═══ INFORMATION SHOWN ═══

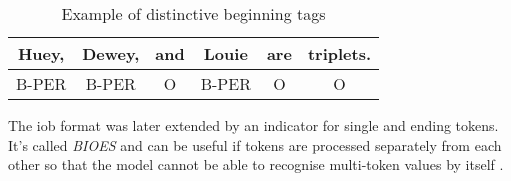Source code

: \begin{table}[ht!]
    \centering
    \begin{tabular}{|c|c|c|c|c|c|}
        \hline
        Huey, & Dewey, & and & Louie & are & triplets. \\
        \hline
        B-PER & B-PER & O & B-PER & O & O \\
        \hline
    \end{tabular}
    \caption{Example of distinctive beginning tags}
    \label{tbl:iob-labelling2}
\end{table}

The \acrshort{iob} format was later extended by an indicator for single and ending tokens. It's called \emph{BIOES} and can be useful if
tokens are processed separately from each other so that the model cannot be able to recognise multi-token values by itself \cite{hofer18}.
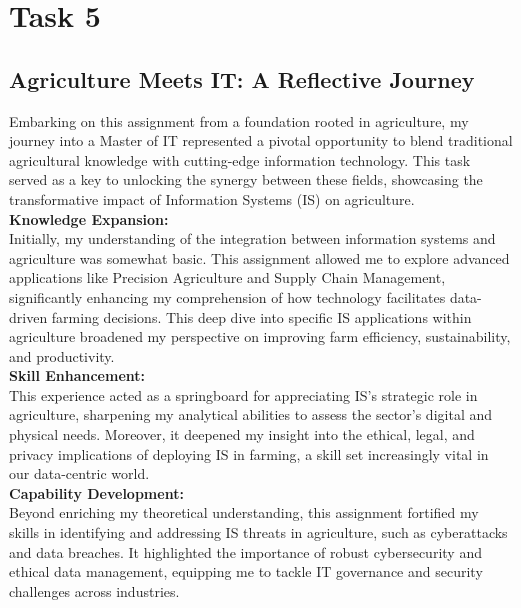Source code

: \documentclass[12pt,a4paper]{article}
\begin{document}
\pagebreak

\setcounter{page}{7}
\section{Task 5}
\subsection{Agriculture Meets IT: A Reflective Journey}
\label{sec:Task 5}

\noindent Embarking on this assignment from a foundation rooted in agriculture, my journey into a Master of IT represented a pivotal opportunity to blend traditional agricultural knowledge with cutting-edge information technology. This task served as a key to unlocking the synergy between these fields, showcasing the transformative impact of Information Systems (IS) on agriculture.\\

\noindent \textbf{Knowledge Expansion:} \\Initially, my understanding of the integration between information systems and agriculture was somewhat basic. This assignment allowed me to explore advanced applications like Precision Agriculture and Supply Chain Management, significantly enhancing my comprehension of how technology facilitates data-driven farming decisions. This deep dive into specific IS applications within agriculture broadened my perspective on improving farm efficiency, sustainability, and productivity.\\

\noindent \textbf{Skill Enhancement:} \\This experience acted as a springboard for appreciating IS's strategic role in agriculture, sharpening my analytical abilities to assess the sector's digital and physical needs. Moreover, it deepened my insight into the ethical, legal, and privacy implications of deploying IS in farming, a skill set increasingly vital in our data-centric world.\\

\noindent \textbf{Capability Development:} \\Beyond enriching my theoretical understanding, this assignment fortified my skills in identifying and addressing IS threats in agriculture, such as cyberattacks and data breaches. It highlighted the importance of robust cybersecurity and ethical data management, equipping me to tackle IT governance and security challenges across industries.\\
\end{document}
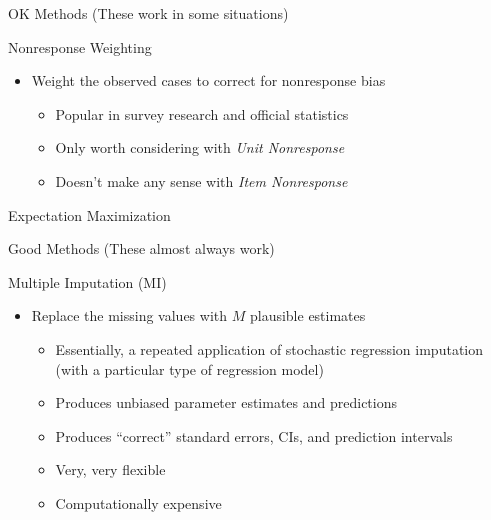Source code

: \documentclass{beamer}\usepackage[]{graphicx}\usepackage[]{color}
\begin{document}
\watermarkon %

\begin{frame}{OK Methods (These work in some situations)}
  
  Nonresponse Weighting
  \vc
  \begin{itemize}
  \item Weight the observed cases to correct for nonresponse bias
    \vc
    \begin{itemize}
    \item Popular in survey research and official statistics
      \vc
    \item Only worth considering with \emph{Unit Nonresponse}
      \vc
    \item Doesn't make any sense with \emph{Item Nonresponse}
    \end{itemize}
  \end{itemize}
  
\end{frame}


\begin{frame}{Expectation Maximization}
  
\end{frame}


\begin{frame}{Good Methods (These almost always work)}
  
  Multiple Imputation (MI)
  \vc
  \begin{itemize}
  \item Replace the missing values with $M$ plausible estimates
    \vc
    \begin{itemize}
    \item Essentially, a repeated application of stochastic regression 
      imputation (with a particular type of regression model)
      \vc
    \item Produces unbiased parameter estimates and predictions
      \vc
    \item Produces ``correct'' standard errors, CIs, and prediction intervals
      \vc
    \item Very, very flexible
      \vc
    \item Computationally expensive
    \end{itemize}
  \end{itemize}
  
\end{frame}
\end{document}
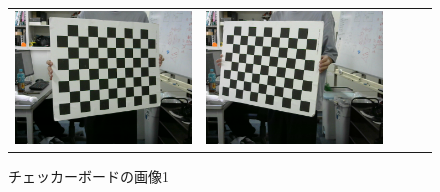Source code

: \documentclass[]{jarticle}          %
\begin{document}
\begin{figure}[!ht]
\begin{center}
\begin{tabular}{ccccc}
      \includegraphics[keepaspectratio, scale=0.1]{figures/carib/camera1/9.png}&
      \includegraphics[keepaspectratio, scale=0.1]{figures/carib/camera1/10.png}\\
    \end{tabular}
  \end{center}
  \caption{チェッカーボードの画像1}
  \label{one}
\end{figure}
\end{document}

═══

*TASK DESCRIPTION:*
Work through the entries, filtering for the string "values", and copy each line that holds it.

*SOLUTION FOR THIS PROBLEM:*
tokens are processed separately from each other so that the model cannot be able to recognise multi-token values by itself \cite{hofer18}.
  \item Replace the missing values with $M$ plausible estimates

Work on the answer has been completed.